De verdediger klom op de brancard, naast een ronkende gewon­de. ‘Zeventien jaar pas! Kun jij je voorstellen wat dat wordt als ze ouder is?’

‘Lummels als jij moesten geen verbeelding hebben. Dat staat de spelstrategie in de weg.’ De verpleger schoot met het wagentje door de gang in de richting van het verre gelach en geschreeuw.

Buiten, in de arena, was het hoerageroep opgehouden.

5

‘Probeer het nog eens, Elizabeth.’

Ze concentreerde al haar geestkracht op haar projecterende ver­mogens of wat daarvan over was. Hyperventilerend en met een bonzend hart spande ze zich in tot ze het gevoel had in haar stoel te drijven.

Projecteer vanaf de tekst voor je:

GLIMLACH—GROET. AAN U KWONG CHUN-MEI THERAPEUT VAN ELIZABETH ORME VERSPREEK­STER. ALS IK DE VLEUGELS BEZAT VAN EEN ENGEL ZOU IK OVER DEZE GEVANGENISMUREN VLIEGEN. EINDE.

‘Probeer het nog eens, Elizabeth.’

Dat deed ze.
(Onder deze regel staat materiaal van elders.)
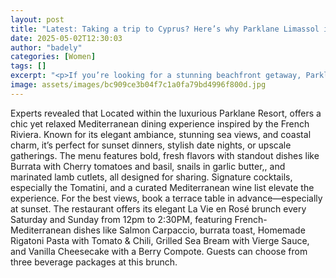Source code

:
 ```yaml
---
layout: post
title: "Latest: Taking a trip to Cyprus? Here’s why Parklane Limassol is the ultimate getaway"
date: 2025-05-02T12:30:03
author: "badely"
categories: [Women]
tags: []
excerpt: "<p>If you’re looking for a stunning beachfront getaway, Parklane, a Luxury Collection Resort &#38; Spa, Limassol offers a year-round escape in the hea"
image: assets/images/bc909ce3b04f7c1a0fa79bd4996f800d.jpg
---
```


Experts revealed that Located within the luxurious Parklane Resort, offers a chic yet relaxed Mediterranean dining experience inspired by the French Riviera. Known for its elegant ambiance, stunning sea views, and coastal charm, it’s perfect for sunset dinners, stylish date nights, or upscale gatherings. The menu features bold, fresh flavors with standout dishes like Burrata with Cherry tomatoes and basil, snails in garlic butter,, and marinated lamb cutlets, all designed for sharing. Signature cocktails, especially the Tomatini, and a curated Mediterranean wine list elevate the experience. For the best views, book a terrace table in advance—especially at sunset. The restaurant offers its elegant La Vie en Rosé brunch every Saturday and Sunday from 12pm to 2:30PM, featuring French-Mediterranean dishes like Salmon Carpaccio, burrata toast, Homemade Rigatoni Pasta with Tomato & Chili, Grilled Sea Bream with Vierge Sauce, and Vanilla Cheesecake with a Berry Compote. Guests can choose from three beverage packages at this brunch.

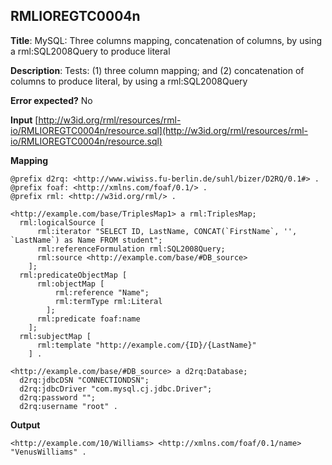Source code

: ## RMLIOREGTC0004n

**Title**: MySQL: Three columns mapping, concatenation of columns, by using a rml:SQL2008Query to produce literal

**Description**: Tests: (1) three column mapping; and (2) concatenation of columns to produce literal, by using a rml:SQL2008Query

**Error expected?** No

**Input**
 [http://w3id.org/rml/resources/rml-io/RMLIOREGTC0004n/resource.sql](http://w3id.org/rml/resources/rml-io/RMLIOREGTC0004n/resource.sql)

**Mapping**
```
@prefix d2rq: <http://www.wiwiss.fu-berlin.de/suhl/bizer/D2RQ/0.1#> .
@prefix foaf: <http://xmlns.com/foaf/0.1/> .
@prefix rml: <http://w3id.org/rml/> .

<http://example.com/base/TriplesMap1> a rml:TriplesMap;
  rml:logicalSource [
      rml:iterator "SELECT ID, LastName, CONCAT(`FirstName`, '', `LastName`) as Name FROM student";
      rml:referenceFormulation rml:SQL2008Query;
      rml:source <http://example.com/base/#DB_source>
    ];
  rml:predicateObjectMap [
      rml:objectMap [
          rml:reference "Name";
          rml:termType rml:Literal
        ];
      rml:predicate foaf:name
    ];
  rml:subjectMap [
      rml:template "http://example.com/{ID}/{LastName}"
    ] .

<http://example.com/base/#DB_source> a d2rq:Database;
  d2rq:jdbcDSN "CONNECTIONDSN";
  d2rq:jdbcDriver "com.mysql.cj.jdbc.Driver";
  d2rq:password "";
  d2rq:username "root" .

```

**Output**
```
<http://example.com/10/Williams> <http://xmlns.com/foaf/0.1/name> "VenusWilliams" .
```

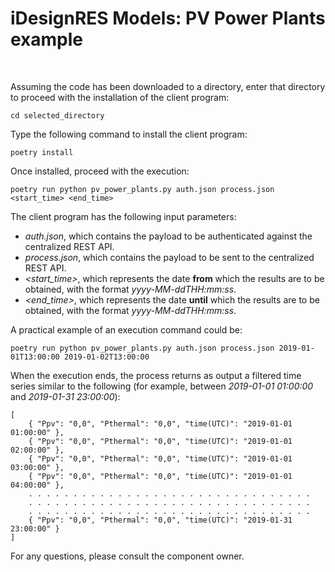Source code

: # iDesignRES Models: PV Power Plants example

&nbsp;

Assuming the code has been downloaded to a directory, enter that directory to proceed with the installation of the client program:
```
cd selected_directory
```

Type the following command to install the client program:
```
poetry install
```

Once installed, proceed with the execution:
```
poetry run python pv_power_plants.py auth.json process.json <start_time> <end_time>
```

The client program has the following input parameters:

- *auth.json*, which contains the payload to be authenticated against the centralized REST API.
- *process.json*, which contains the payload to be sent to the centralized REST API.
- *<start_time>*, which represents the date **from** which the results are to be obtained, with the format *yyyy-MM-ddTHH:mm:ss*.
- *<end_time>*, which represents the date **until** which the results are to be obtained, with the format *yyyy-MM-ddTHH:mm:ss*.

A practical example of an execution command could be:
```
poetry run python pv_power_plants.py auth.json process.json 2019-01-01T13:00:00 2019-01-02T13:00:00
```

When the execution ends, the process returns as output a filtered time series similar to the following (for example, between *2019-01-01 01:00:00* and *2019-01-31 23:00:00*):
```
[
    { "Ppv": "0,0", "Pthermal": "0,0", "time(UTC)": "2019-01-01 01:00:00" },
    { "Ppv": "0,0", "Pthermal": "0,0", "time(UTC)": "2019-01-01 02:00:00" },
    { "Ppv": "0,0", "Pthermal": "0,0", "time(UTC)": "2019-01-01 03:00:00" },
    { "Ppv": "0,0", "Pthermal": "0,0", "time(UTC)": "2019-01-01 04:00:00" },
    . . . . . . . . . . . . . . . . . . . . . . . . . . . . . . . .
    . . . . . . . . . . . . . . . . . . . . . . . . . . . . . . . .
    . . . . . . . . . . . . . . . . . . . . . . . . . . . . . . . .
    { "Ppv": "0,0", "Pthermal": "0,0", "time(UTC)": "2019-01-31 23:00:00" }
]
```

For any questions, please consult the component owner.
En opnieuw en nog eens en nog een keer. Verzend die sarcastische kleine boodschap die ze zelf had uitgezocht. (Gevoel voor humor is het bewijs van persoonlijke integratie.) Verstuur haar. Verstuur haar.
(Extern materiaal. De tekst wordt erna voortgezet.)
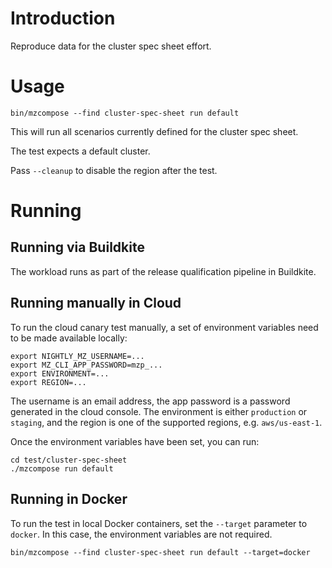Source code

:# Introduction

Reproduce data for the cluster spec sheet effort.

# Usage

`bin/mzcompose --find cluster-spec-sheet run default`

This will run all scenarios currently defined for the cluster spec sheet.

The test expects a default cluster.

Pass `--cleanup` to disable the region after the test.

# Running


## Running via Buildkite

The workload runs as part of the release qualification pipeline in Buildkite.

## Running manually in Cloud

To run the cloud canary test manually, a set of environment variables need to be made available locally:

```
export NIGHTLY_MZ_USERNAME=...
export MZ_CLI_APP_PASSWORD=mzp_...
export ENVIRONMENT=...
export REGION=...
```

The username is an email address, the app password is a password generated in the cloud console.
The environment is either `production` or `staging`, and the region is one of the supported regions, e.g. `aws/us-east-1`.

Once the environment variables have been set, you can run:

```
cd test/cluster-spec-sheet
./mzcompose run default
```

## Running in Docker

To run the test in local Docker containers, set the `--target` parameter to `docker`.
In this case, the environment variables are not required.

```
bin/mzcompose --find cluster-spec-sheet run default --target=docker
```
De deur van haar cabine ging open en eindelijk kwam Kwong binnen. ‘Het spijt me, Elizabeth, maar ik ontving helemaal niets.’

‘Zelfs de glimlach niet?’

‘Het spijt me. Nog niet. Er zijn helemaal geen beelden. Alleen de beelddrager. Waarom houden we het niet voor gezien vandaag? Je gezondheidsmonitor geeft al geel als indicatie. Je hebt echt meer rust nodig, meer tijd om beter te worden. Je spant je veel te veel in.’

Elizabeth Orme leunde achterover en drukte haar vingers tegen haar kloppende slapen. ‘Waarom blijven we doen alsof, Chun-Mei? We weten allebei dat de kans dat ik ooit weer kan werken met mijn psychische vermogens net even iets groter is dan nul. De tank heeft prachtig werk gedaan door me na het ongeluk weer gaaf af te leveren. Geen littekens, geen verminkingen. Ik ben een gezond en doodgewoon specimen van de vrouwelijke helft van onze mensheid. Normaal. Niks meer.’ ‘Elizabeth ...’ De ogen van de therapeut vulden zich met mede­dogen. ‘Geef jezelf een kans. Je hebt een bijna complete hersenregeneratie ondergaan. Niemand begrijpt precies waarom je wel al je overige mentale functies terug hebt gekregen en niet deze, maar als we ons de tijd gunnen en eraan werken, dan kan ook dat best gebeuren.’